Work to complete — Which lines in the records below contain the word "Guide"? Copy each one.

Input data —
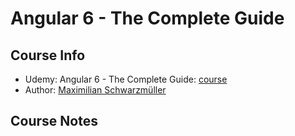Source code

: # Angular 6 - The Complete Guide

## Course Info

* Udemy: Angular 6 - The Complete Guide: [course](https://www.udemy.com/the-complete-guide-to-angular-2/learn/v4/content)
* Author: [Maximilian Schwarzmüller](https://www.udemy.com/user/maximilian-schwarzmuller/)

## Course Notes



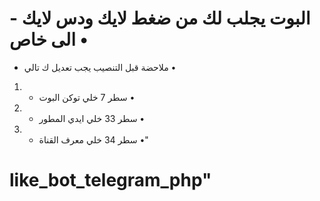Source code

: <h1>- البوت يجلب لك من ضغط لايك ودس لايك الى خاص •</h1>

- ملاحضة قبل التنصيب يجب تعديل ك تالي  •
1) - سطر 7 خلي توكن البوت  •
2) - سطر 33 خلي ايدي المطور •
3) - سطر 34 خلي معرف القناة •"
# like_bot_telegram_php" 
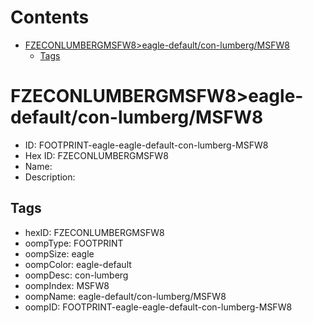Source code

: 



Contents
========

* [FZECONLUMBERGMSFW8>eagle-default/con-lumberg/MSFW8](#fzeconlumbergmsfw8eagle-defaultcon-lumbergmsfw8)
	* [Tags](#tags)

# FZECONLUMBERGMSFW8>eagle-default/con-lumberg/MSFW8

- ID: FOOTPRINT-eagle-eagle-default-con-lumberg-MSFW8
- Hex ID: FZECONLUMBERGMSFW8
- Name: 
- Description: 

## Tags

- hexID: FZECONLUMBERGMSFW8
- oompType: FOOTPRINT
- oompSize: eagle
- oompColor: eagle-default
- oompDesc: con-lumberg
- oompIndex: MSFW8
- oompName: eagle-default/con-lumberg/MSFW8
- oompID: FOOTPRINT-eagle-eagle-default-con-lumberg-MSFW8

Your response —
: # Angular 6 - The Complete Guide
* Udemy: Angular 6 - The Complete Guide: [course](https://www.udemy.com/the-complete-guide-to-angular-2/learn/v4/content)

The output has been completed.